As what happened in Berlin – and Berlin itself – present themselves to them in so many ways, and as their strategies of avoiding anything to do with Berlin proliferate and become more complex, so – to others – their behaviours and responses become more oblique. Avoidance (like trauma, perhaps) is perceived only in the constellation of behaviours and responses that coalesce around it. Sometimes, avoidance behaviours seem so far removed from the original trauma – (why are they refusing to go into the newsagents to buy a coffee from the machine? Why are they making us cross the station to buy a coffee somewhere else, when we’re already running late for our train?) – that they defy understanding, causing others to be irritated, impatient, curious or even angry.

The relief that accompanies the avoidance of trauma reminders is fleeting (though gratifying in the immediate present); each new day threatens the subject with a series of mnemonic and associative dangers. The post-traumatic landscape is constantly and vigilantly re-mapped. As more and more experiences and previously neutral stimuli present themselves as potential dangers, the number of ‘safe routes’ through the landscape is diminished. A space experienced as benign may, due to the spiralling, rhizomic association of perceived dangers, be re-cast as off-bounds.  The world becomes significantly smaller.

Dickens felt more able to be near the former site of Warren’s factory only when ‘the very nature of the ground changed’. The transformation to which he refers took place in 1831, following an Act of Parliament that ordered the demolition of the increasingly insalubrious buildings of the Hungerford market area (of which Warren’s was one) and the incorporation of a new company to oversee the site’s redevelopment.

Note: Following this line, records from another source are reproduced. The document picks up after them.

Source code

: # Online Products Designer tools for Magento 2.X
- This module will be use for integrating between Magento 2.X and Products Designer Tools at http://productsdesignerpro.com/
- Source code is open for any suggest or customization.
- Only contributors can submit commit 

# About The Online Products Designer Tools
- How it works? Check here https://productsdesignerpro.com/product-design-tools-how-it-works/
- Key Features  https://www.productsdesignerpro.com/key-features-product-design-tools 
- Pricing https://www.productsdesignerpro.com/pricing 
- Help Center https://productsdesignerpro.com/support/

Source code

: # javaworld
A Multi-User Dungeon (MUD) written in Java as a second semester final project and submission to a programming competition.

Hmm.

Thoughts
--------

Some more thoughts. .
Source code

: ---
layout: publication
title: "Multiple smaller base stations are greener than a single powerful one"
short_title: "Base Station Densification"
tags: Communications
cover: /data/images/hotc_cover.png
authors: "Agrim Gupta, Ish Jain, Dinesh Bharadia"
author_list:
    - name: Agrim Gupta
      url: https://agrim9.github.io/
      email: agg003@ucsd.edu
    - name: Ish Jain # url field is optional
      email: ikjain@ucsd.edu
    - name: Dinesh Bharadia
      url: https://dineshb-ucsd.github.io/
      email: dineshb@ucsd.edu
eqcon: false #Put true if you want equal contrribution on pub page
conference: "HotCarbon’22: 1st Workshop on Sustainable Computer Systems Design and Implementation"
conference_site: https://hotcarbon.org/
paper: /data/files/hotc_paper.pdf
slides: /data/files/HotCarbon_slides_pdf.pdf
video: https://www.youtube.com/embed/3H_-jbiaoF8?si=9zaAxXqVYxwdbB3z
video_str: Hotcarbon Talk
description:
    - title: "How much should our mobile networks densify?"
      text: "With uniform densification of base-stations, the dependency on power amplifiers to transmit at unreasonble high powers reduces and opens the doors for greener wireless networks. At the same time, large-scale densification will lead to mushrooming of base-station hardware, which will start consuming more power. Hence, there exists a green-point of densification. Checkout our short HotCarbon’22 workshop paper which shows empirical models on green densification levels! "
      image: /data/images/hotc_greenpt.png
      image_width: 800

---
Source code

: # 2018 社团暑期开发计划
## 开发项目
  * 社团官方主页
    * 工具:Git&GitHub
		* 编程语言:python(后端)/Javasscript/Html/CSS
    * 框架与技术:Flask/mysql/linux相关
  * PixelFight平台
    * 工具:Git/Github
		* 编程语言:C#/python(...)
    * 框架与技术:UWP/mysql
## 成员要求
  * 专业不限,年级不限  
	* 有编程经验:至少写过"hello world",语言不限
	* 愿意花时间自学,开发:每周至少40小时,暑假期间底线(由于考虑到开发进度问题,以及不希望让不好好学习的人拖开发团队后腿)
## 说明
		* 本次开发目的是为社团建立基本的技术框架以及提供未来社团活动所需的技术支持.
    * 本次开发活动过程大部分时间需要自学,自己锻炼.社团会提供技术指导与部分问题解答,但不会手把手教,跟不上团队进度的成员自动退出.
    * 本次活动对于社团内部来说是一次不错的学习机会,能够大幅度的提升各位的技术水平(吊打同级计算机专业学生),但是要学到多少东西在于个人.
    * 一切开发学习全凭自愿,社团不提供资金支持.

“Old Hungerford Market (from a view published in 1805)”. The bust of Sir Edward Hungerford (d.1711) is visible set into the north wall.
Source: http://en.wikipedia.org/wiki/File:OldHungerfordMarket1805.jpg
“Hungerford Market, from the bridge, in 1850” (1878)
Source: http://en.wikipedia.org/wiki/File:HungerfordMarket1850.jpg

The new Hungerford market was a dramatic and ornate construction that had little in common architecturally with the site Dickens had known as a twelve year-old child. And yet the site is clearly sticky with its past. The Hungerford name lingered in the area, lending itself to a new hall, a street and a bridge; but perhaps more importantly, the affective resonance of what happened in that place continues to play out. When, as an adult, Dickens finds himself taking the same route he used to take as a child, he experiences involuntary responses that are both embodied and emotional. It is interesting too that the site of trauma bleeds beyond its original spatial containment. Dickens avoids Chandos Street, where Warren’s relocated, because the smells coming from the business’s new premises remind him unbearably of the place where he worked as a child.

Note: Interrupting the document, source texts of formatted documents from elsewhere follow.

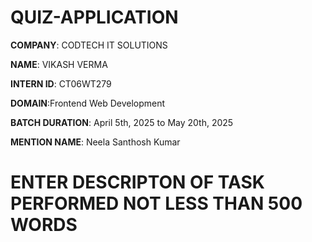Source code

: # QUIZ-APPLICATION

**COMPANY**: CODTECH IT SOLUTIONS

**NAME**: VIKASH VERMA

**INTERN ID**: CT06WT279

**DOMAIN**:Frontend Web Development

**BATCH DURATION**: April 5th, 2025 to May 20th, 2025

**MENTION NAME**: Neela Santhosh Kumar

# ENTER DESCRIPTON OF TASK PERFORMED NOT LESS THAN 500 WORDS

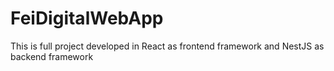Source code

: # FeiDigitalWebApp
This is full project developed in React as frontend framework and NestJS as backend framework
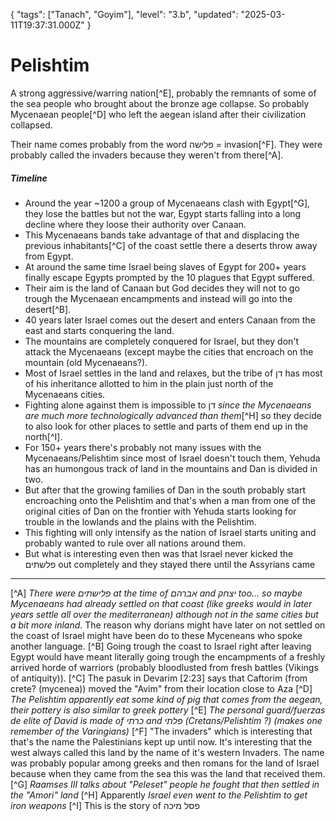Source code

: {
  "tags": ["Tanach", "Goyim"],
  "level": "3.b",
  "updated": "2025-03-11T19:37:31.000Z"
}



# Pelishtim

A strong aggressive/warring nation[^E], probably the remnants of some of the sea people who brought about the bronze age collapse.
So probably Mycenaean people[^D] who left the aegean island after their civilization collapsed.

Their name comes probably from the word פלישה = invasion[^F]. They were probably called the invaders because they weren't from there[^A].

##### Timeline
- Around the year ~1200 a group of Mycenaeans clash with Egypt[^G], they lose the battles but not the war, Egypt starts falling into a long decline where they loose their authority over Canaan.
- This Mycenaeans bands take advantage of that and displacing the previous inhabitants[^C] of the coast settle there a deserts throw away from Egypt.
- At around the same time Israel being slaves of Egypt for 200+ years finally escape Egypts prompted by the 10 plagues that Egypt suffered.
- Their aim is the land of Canaan but God decides they will not to go trough the Mycenaean encampments and instead will go into the desert[^B].
- 40 years later Israel comes out the desert and enters Canaan from the east and starts conquering the land.
- The mountains are completely conquered for Israel, but they don't attack the Mycenaeans (except maybe the cities that encroach on the mountain (old Mycenaeans?).
- Most of Israel settles in the land and relaxes, but the tribe of דן has most of his inheritance allotted to him in the plain just north of the Mycenaeans cities.
- Fighting alone against them is impossible to דן *since the Mycenaeans are much more technologically advanced than them*[^H] so they decide to also look for other places to settle and parts of them end up in the north[^I].
- For 150+ years there's probably not many issues with the Mycenaeans/Pelishtim since most of Israel doesn't touch them, Yehuda has an humongous track of land in the mountains and Dan is divided in two.
- But after that the growing families of Dan in the south probably start encroaching onto the Pelishtim and that's when a man from one of the original cities of Dan on the frontier with Yehuda starts looking for trouble in the lowlands and the plains with the Pelishtim.
- This fighting will only intensify as the nation of Israel starts uniting and probably wanted to rule over all nations around them.
- But what is interesting even then was that Israel never kicked the פלשתים out completely and they stayed there until the Assyrians came



-----
[^A] *There were פלישתים at the time of אברהם and יצחק too... so maybe Mycenaeans had already settled on that coast (like greeks would in later years settle all over the mediterranean) although not in the same cities but a bit more inland*. The reason why dorians might have later on not settled on the coast of Israel might have been do to these Myceneans who spoke another language.
[^B] Going trough the coast to Israel right after leaving Egypt would have meant literally going trough the encampments of a freshly arrived horde of warriors (probably bloodlusted from fresh battles (Vikings of antiquity)). 
[^C] The pasuk in Devarim [2:23] says that Caftorim (from crete? (mycenea)) moved the "Avim" from their location close to Aza
[^D] *The Pelishtim apparently eat some kind of pig that comes from the aegean, their pottery is also similar to greek pottery*
[^E] *The personal guard/fuerzas de elite of David is made of כרתי and פלתי (Cretans/Pelishtim ?) (makes one remember of the Varingians)*
[^F] "The invaders" which is interesting that that's the name the Palestinians kept up until now. It's interesting that the west always called this land by the name of it's western Invaders. The name was probably popular among greeks and then romans for the land of Israel because when they came from the sea this was the land that received them.
[^G] *Raamses III talks about "Peleset" people he fought that then settled in the "Amori" land*
[^H] Apparently *Israel even went to the Pelishtim to get iron weapons*
[^I] This is the story of פסל מיכה
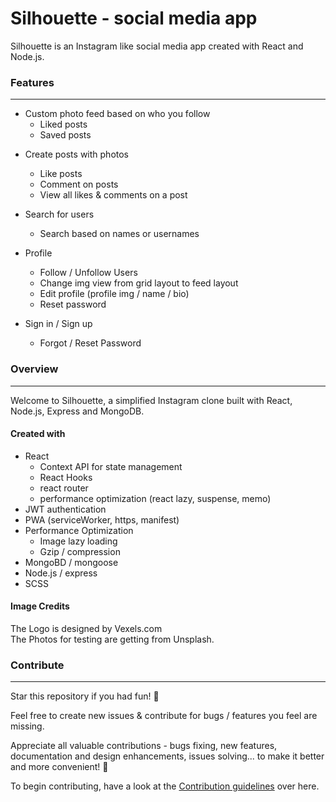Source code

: # Silhouette - social media app

Silhouette is an Instagram like social media app created with React and Node.js.<p>

### Features

---

- Custom photo feed based on who you follow
  - Liked posts
  - Saved posts

* Create posts with photos

  - Like posts
  - Comment on posts
  - View all likes & comments on a post

* Search for users

  - Search based on names or usernames

* Profile

  - Follow / Unfollow Users
  - Change img view from grid layout to feed layout
  - Edit profile (profile img / name / bio)
  - Reset password

* Sign in / Sign up
  - Forgot / Reset Password
  <p>

### Overview

---

Welcome to Silhouette, a simplified Instagram clone built with React, Node.js, Express and MongoDB.<p>

#### Created with

- React
  - Context API for state management
  - React Hooks
  - react router
  - performance optimization (react lazy, suspense, memo)
- JWT authentication
- PWA (serviceWorker, https, manifest)
- Performance Optimization
  - Image lazy loading
  - Gzip / compression
- MongoBD / mongoose
- Node.js / express
- SCSS
<p>

#### Image Credits

The Logo is designed by Vexels.com<br>
The Photos for testing are getting from Unsplash.<p>

### Contribute

---

Star this repository if you had fun! 🌟<p>

Feel free to create new issues & contribute for bugs / features you feel are missing.<p>

Appreciate all valuable contributions - bugs fixing, new features, documentation and design enhancements, issues solving... to make it better and more convenient! 🤩<p>

To begin contributing, have a look at the [Contribution guidelines](./CONTRIBUTING.md) over here.
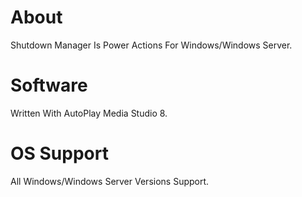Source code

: # About
 Shutdown Manager Is Power Actions For Windows/Windows Server.
# Software
 Written With AutoPlay Media Studio 8.
# OS Support
 All Windows/Windows Server Versions Support.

Although he mentions the area around Warren’s in his notes to Forster, he barely spoke of this early traumatic experience during his lifetime. His family found it equally difficult to address and articulate what had happened to him: ‘My father and mother had been stricken dumb upon it’ (The National Archives, 2010). Even as the adult Dickens walked those streets, learning, somehow, to absorb the mnemonic shock of the place, he found himself unable to put those place feelings into words. Instead, they play out in a sensory, affective register, the marks of which can be read only obliquely through his scarred spatial practice.